After finding the line with "Visualization is one" in the entries below, retype exactly each line from there through the line with "In order to keep", including that final line.

(DATA SHOWN)

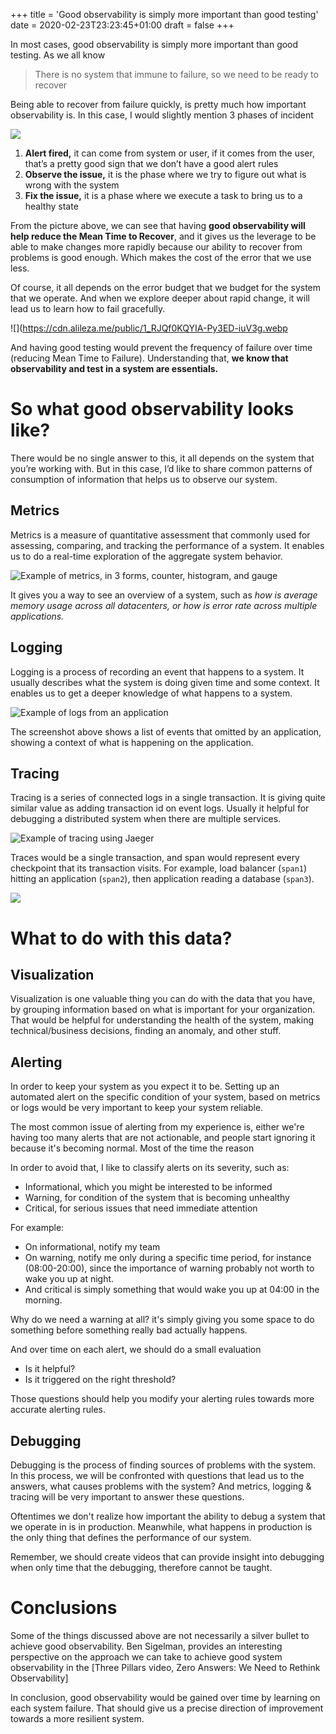 +++
title = 'Good observability is simply more important than good testing'
date = 2020-02-23T23:23:45+01:00
draft = false
+++

In most cases, good observability is simply more important than good testing. As we all know

> There is no system that immune to failure, so we need to be ready to recover

Being able to recover from failure quickly, is pretty much how important observability is. In this case, I would slightly mention 3 phases of incident

![](https://cdn.alileza.me/public/1_JXnV4KDEuLQXn2syWE2Ujw.webp)


1. **Alert fired,** it can come from system or user, if it comes from the user, that’s a pretty good sign that we don’t have a good alert rules
2. **Observe the issue,** it is the phase where we try to figure out what is wrong with the system
3. **Fix the issue,** it is a phase where we execute a task to bring us to a healthy state

From the picture above, we can see that having **good observability will help reduce the Mean Time to Recover**, and it gives us the leverage to be able to make changes more rapidly because our ability to recover from problems is good enough. Which makes the cost of the error that we use less.

Of course, it all depends on the error budget that we budget for the system that we operate. And when we explore deeper about rapid change, it will lead us to learn how to fail gracefully.

![](https://cdn.alileza.me/public/1_RJQf0KQYIA-Py3ED-iuV3g.webp

And having good testing would prevent the frequency of failure over time (reducing Mean Time to Failure). Understanding that, **we know that observability and test in a system are essentials.**

# So what good observability looks like?

There would be no single answer to this, it all depends on the system that you’re working with. But in this case, I’d like to share common patterns of consumption of information that helps us to observe our system.

## Metrics

Metrics is a measure of quantitative assessment that commonly used for assessing, comparing, and tracking the performance of a system. It enables us to do a real-time exploration of the aggregate system behavior.

![Example of metrics, in 3 forms, counter, histogram, and gauge](https://cdn.alileza.me/public/1_d_p_NHo4lxU3atAvY6x2UQ.webp)


It gives you a way to see an overview of a system, such as _how is average memory usage across all datacenters, or how is error rate across multiple applications._

## Logging

Logging is a process of recording an event that happens to a system. It usually describes what the system is doing given time and some context. It enables us to get a deeper knowledge of what happens to a system.

![Example of logs from an application](https://cdn.alileza.me/public/1_otgDgDQRn4vsxBy__OxC7w.webp)

The screenshot above shows a list of events that omitted by an application, showing a context of what is happening on the application.



## Tracing

Tracing is a series of connected logs in a single transaction. It is giving quite similar value as adding transaction id on event logs. Usually it helpful for debugging a distributed system when there are multiple services.

![Example of tracing using Jaeger](https://cdn.alileza.me/public/1_B3j8Gihf7RSNBI2CVUk8KQ.webp)

Traces would be a single transaction, and span would represent every checkpoint that its transaction visits. For example, load balancer (`span1`) hitting an application (`span2`), then application reading a database (`span3`).

![](https://cdn.alileza.me/public/1_IPRFjr9QyeyL1PegX-ci4A.webp)

# What to do with this data?

## Visualization

Visualization is one valuable thing you can do with the data that you have, by grouping information based on what is important for your organization. That would be helpful for understanding the health of the system, making technical/business decisions, finding an anomaly, and other stuff.

## Alerting

In order to keep your system as you expect it to be. Setting up an automated alert on the specific condition of your system, based on metrics or logs would be very important to keep your system reliable.

The most common issue of alerting from my experience is, either we're having too many alerts that are not actionable, and people start ignoring it because it's becoming normal. Most of the time the reason

In order to avoid that, I like to classify alerts on its severity, such as:

- Informational, which you might be interested to be informed
- Warning, for condition of the system that is becoming unhealthy
- Critical, for serious issues that need immediate attention

For example:

- On informational, notify my team
- On warning, notify me only during a specific time period, for instance (08:00-20:00), since the importance of warning probably not worth to wake you up at night.
- And critical is simply something that would wake you up at 04:00 in the morning.

Why do we need a warning at all? it's simply giving you some space to do something before something really bad actually happens.

And over time on each alert, we should do a small evaluation

- Is it helpful?
- Is it triggered on the right threshold?

Those questions should help you modify your alerting rules towards more accurate alerting rules.

## Debugging

Debugging is the process of finding sources of problems with the system. In this process, we will be confronted with questions that lead us to the answers, what causes problems with the system? And metrics, logging & tracing will be very important to answer these questions.

Oftentimes we don't realize how important the ability to debug a system that we operate in is in production. Meanwhile, what happens in production is the only thing that defines the performance of our system.

Remember, we should create videos that can provide insight into debugging when only time that the debugging, therefore cannot be taught.

# Conclusions

Some of the things discussed above are not necessarily a silver bullet to achieve good observability. Ben Sigelman, provides an interesting perspective on the approach we can take to achieve good system observability in the [Three Pillars video, Zero Answers: We Need to Rethink Observability]

In conclusion, good observability would be gained over time by learning on each system failure. That should give us a precise direction of improvement towards a more resilient system.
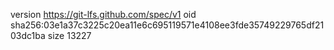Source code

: version https://git-lfs.github.com/spec/v1
oid sha256:03e1a37c3225c20ea11e6c695119571e4108ee3fde35749229765df2103dc1ba
size 13227
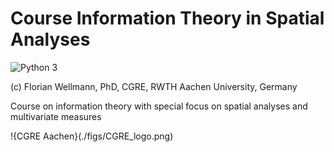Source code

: # Course Information Theory in Spatial Analyses

![Python 3](https://img.shields.io/badge/Python-3-blue.svg)

(c) Florian Wellmann, PhD, CGRE, RWTH Aachen University, Germany

Course on information theory with special focus on spatial analyses and multivariate measures

!{CGRE Aachen}(./figs/CGRE_logo.png)


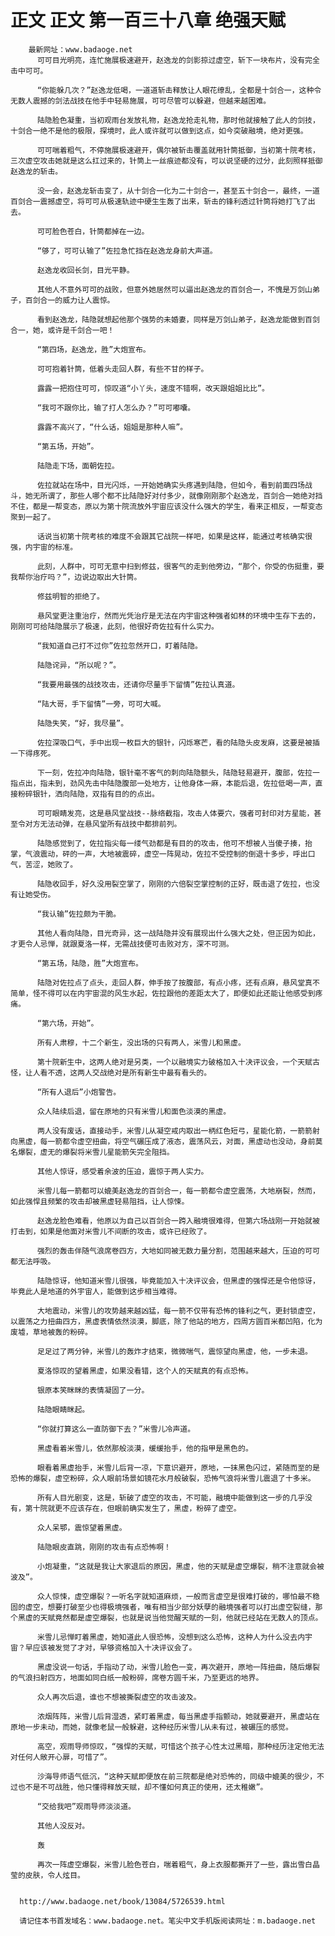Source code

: # 正文 正文 第一百三十八章 绝强天赋
        最新网址：www.badaoge.net
          可可目光明亮，连忙施展极速避开，赵逸龙的剑影掠过虚空，斩下一块布片，没有完全击中可可。
      
          “你能躲几次？”赵逸龙低喝，一道道斩击释放让人眼花缭乱，全都是十剑合一，这种令无数人震撼的剑法战技在他手中轻易施展，可可尽管可以躲避，但越来越困难。
      
          陆隐脸色凝重，当初观雨台发放礼物，赵逸龙抢走礼物，那时他就接触了此人的剑技，十剑合一绝不是他的极限，探境时，此人或许就可以做到这点，如今突破融境，绝对更强。
      
          可可喘着粗气，不停施展极速避开，偶尔被斩击覆盖就用针筒抵御，当初第十院考核，三次虚空攻击她就是这么扛过来的，针筒上一丝痕迹都没有，可以说坚硬的过分，此刻照样抵御赵逸龙的斩击。
      
          没一会，赵逸龙斩击变了，从十剑合一化为二十剑合一，甚至五十剑合一，最终，一道百剑合一震撼虚空，将可可从极速轨迹中硬生生轰了出来，斩击的锋利透过针筒将她打飞了出去。
      
          可可脸色苍白，针筒都掉在一边。
      
          “够了，可可认输了”佐拉急忙挡在赵逸龙身前大声道。
      
          赵逸龙收回长剑，目光平静。
      
          其他人不意外可可的战败，但意外她居然可以逼出赵逸龙的百剑合一，不愧是万剑山弟子，百剑合一的威力让人震惊。
      
          看到赵逸龙，陆隐就想起他那个强势的未婚妻，同样是万剑山弟子，赵逸龙能做到百剑合一，她，或许是千剑合一吧！
      
          “第四场，赵逸龙，胜”大炮宣布。
      
          可可抱着针筒，低着头走回人群，有些不甘的样子。
      
          露露一把抱住可可，惊叹道“小丫头，速度不错啊，改天跟姐姐比比”。
      
          “我可不跟你比，输了打人怎么办？”可可嘟囔。
      
          露露不高兴了，“什么话，姐姐是那种人嘛”。
      
          “第五场，开始”。
      
          陆隐走下场，面朝佐拉。
      
          佐拉就站在场中，目光闪烁，一开始她确实头疼遇到陆隐，但如今，看到前面四场战斗，她无所谓了，那些人哪个都不比陆隐好对付多少，就像刚刚那个赵逸龙，百剑合一她绝对挡不住，都是一帮变态，原以为第十院流放外宇宙应该没什么强大的学生，看来正相反，一帮变态聚到一起了。
      
          话说当初第十院考核的难度不会跟其它战院一样吧，如果是这样，能通过考核确实很强，内宇宙的标准。
      
          此刻，人群中，可可无意中扫到修兹，很客气的走到他旁边，“那个，你受的伤挺重，要我帮你治疗吗？”，边说边取出大针筒。
      
          修兹明智的拒绝了。
      
          悬风堂更注重治疗，然而光凭治疗是无法在内宇宙这种强者如林的环境中生存下去的，刚刚可可给陆隐展示了极速，此刻，他很好奇佐拉有什么实力。
      
          “我知道自己打不过你”佐拉忽然开口，盯着陆隐。
      
          陆隐诧异，“所以呢？”。
      
          “我要用最强的战技攻击，还请你尽量手下留情”佐拉认真道。
      
          “陆大哥，手下留情”一旁，可可大喊。
      
          陆隐失笑，“好，我尽量”。
      
          佐拉深吸口气，手中出现一枚巨大的银针，闪烁寒芒，看的陆隐头皮发麻，这要是被插一下得疼死。
      
          下一刻，佐拉冲向陆隐，银针毫不客气的刺向陆隐额头，陆隐轻易避开，腹部，佐拉一指点出，指未到，劲风先击中陆隐腹部一处地方，让他身体一麻，本能后退，佐拉低喝一声，直接粉碎银针，洒向陆隐，双指有目的的点出。
      
          可可眼睛发亮，这是悬风堂战技--脉络截指，攻击人体要穴，强者可封印对方星能，甚至令对方无法动弹，在悬风堂所有战技中都排前列。
      
          陆隐感觉到了，佐拉指尖每一缕气劲都是有目的的攻击，他可不想被人当傻子揍，抬掌，气浪震动，砰的一声，大地被震碎，虚空一阵晃动，佐拉不受控制的倒退十多步，呼出口气，苦涩，她败了。
      
          陆隐收回手，好久没用裂空掌了，刚刚的六倍裂空掌控制的正好，既击退了佐拉，也没有让她受伤。
      
          “我认输”佐拉颇为干脆。
      
          其他人看向陆隐，目光奇异，这一战陆隐并没有展现出什么强大之处，但正因为如此，才更令人忌惮，就跟夏洛一样，无需战技便可击败对方，深不可测。
      
          “第五场，陆隐，胜”大炮宣布。
      
          陆隐对佐拉点了点头，走回人群，伸手按了按腹部，有点小疼，还有点麻，悬风堂真不简单，怪不得可以在内宇宙混的风生水起，佐拉跟他的差距太大了，即便如此还能让他感受到疼痛。
      
          “第六场，开始”。
      
          所有人肃穆，十二个新生，没出场的只有两人，米雪儿和黑虚。
      
          第十院新生中，这两人绝对是另类，一个以融境实力破格加入十决评议会，一个天赋古怪，让人看不透，这两人交战绝对是所有新生中最有看头的。
      
          “所有人退后”小炮警告。
      
          众人陆续后退，留在原地的只有米雪儿和面色淡漠的黑虚。
      
          两人没有废话，直接动手，米雪儿从凝空戒内取出一柄红色短弓，星能化箭，一箭箭射向黑虚，每一箭都令虚空扭曲，将空气碾压成了液态，震荡风云，对面，黑虚动也没动，身前莫名爆裂，虚无的爆裂将米雪儿星能箭矢完全阻挡。
      
          其他人惊讶，感受着余波的压迫，震惊于两人实力。
      
          米雪儿每一箭都可以媲美赵逸龙的百剑合一，每一箭都令虚空震荡，大地崩裂，然而，如此强悍且频繁的攻击却被黑虚轻易阻挡，让人惊悚。
      
          赵逸龙脸色难看，他原以为自己以百剑合一跨入融境很难得，但第六场战刚一开始就被打击到，如果是他面对米雪儿不间断的攻击，或许已经败了。
      
          强烈的轰击伴随气浪席卷四方，大地如同被无数力量分割，范围越来越大，压迫的可可都无法呼吸。
      
          陆隐惊讶，他知道米雪儿很强，毕竟能加入十决评议会，但黑虚的强悍还是令他惊讶，毕竟此人是地道的外宇宙人，能做到这步相当难得。
      
          大地震动，米雪儿的攻势越来越凶猛，每一箭不仅带有恐怖的锋利之气，更封锁虚空，以震荡之力扭曲四方，黑虚表情依然淡漠，脚底，除了他站的地方，四周方圆百米都凹陷，化为废墟，草地被轰的粉碎。
      
          足足过了两分钟，米雪儿的轰炸才结束，微微喘气，震惊望向黑虚，他，一步未退。
      
          夏洛惊叹的望着黑虚，如果没看错，这个人的天赋真的有点恐怖。
      
          银原本笑眯眯的表情凝固了一分。
      
          陆隐眼睛眯起。
      
          “你就打算这么一直防御下去？”米雪儿冷声道。
      
          黑虚看着米雪儿，依然那般淡漠，缓缓抬手，他的指甲是黑色的。
      
          眼看着黑虚抬手，米雪儿后背一凉，下意识避开，原地，一抹黑色闪过，紧随而至的是恐怖的爆裂，虚空粉碎，众人眼前场景如镜花水月般破裂，恐怖气浪将米雪儿震退了十多米。
      
          所有人目光剧变，这是，斩破了虚空的攻击，不可能，融境中能做到这一步的几乎没有，第十院就更不应该存在，但眼前确实发生了，黑虚，粉碎了虚空。
      
          众人呆鄂，震惊望着黑虚。
      
          陆隐眼皮直跳，刚刚的攻击有点恐怖啊！
      
          小炮凝重，“这就是我让大家退后的原因，黑虚，他的天赋是虚空爆裂，稍不注意就会被波及”。
      
          众人惊悚，虚空爆裂？一听名字就知道麻烦，一般而言虚空是很难打破的，哪怕最不稳固的虚空，想要打破至少也得极境强者，唯有相当少部分妖孽的融境强者可以打出虚空裂缝，那个黑虚的天赋竟然都是虚空爆裂，也就是说当他觉醒天赋的一刻，他就已经站在无数人的顶点。
      
          米雪儿忌惮盯着黑虚，她知道此人很恐怖，没想到这么恐怖，这种人为什么没去内宇宙？早应该被发觉了才对，早够资格加入十决评议会了。
      
          黑虚没说一句话，手指动了动，米雪儿脸色一变，再次避开，原地一阵扭曲，随后爆裂的气浪扫射四方，地面如同白纸一般粉碎，席卷方圆千米，乃至更远的地界。
      
          众人再次后退，谁也不想被撕裂虚空的攻击波及。
      
          浓烟阵阵，米雪儿后背湿透，紧盯着黑虚，每当黑虚手指颤动，她就要避开，黑虚站在原地一步未动，而她，就像老鼠一般躲避，这种经历米雪儿从未有过，被碾压的感觉。
      
          高空，观雨导师惊叹，“强悍的天赋，可惜这个孩子心性太过黑暗，那种经历注定他无法对任何人敞开心扉，可惜了”。
      
          沙海导师语气低沉，“这种天赋即便放在前三院都是绝对恐怖的，同级中媲美的很少，不过也不是不可战胜，他只懂得释放天赋，却不懂如何真正的使用，还太稚嫩”。
      
          “交给我吧”观雨导师淡淡道。
      
          其他人没反对。
      
          轰
      
          再次一阵虚空爆裂，米雪儿脸色苍白，喘着粗气，身上衣服都撕开了一些，露出雪白晶莹的皮肤，令人炫目。
      
      
      http://www.badaoge.net/book/13084/5726539.html
      
      请记住本书首发域名：www.badaoge.net。笔尖中文手机版阅读网址：m.badaoge.net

(End DATA SHOWN)

**EXPECTED ANSWER:**
Visualization is one valuable thing you can do with the data that you have, by grouping information based on what is important for your organization. That would be helpful for understanding the health of the system, making technical/business decisions, finding an anomaly, and other stuff.

## Alerting

In order to keep your system as you expect it to be. Setting up an automated alert on the specific condition of your system, based on metrics or logs would be very important to keep your system reliable.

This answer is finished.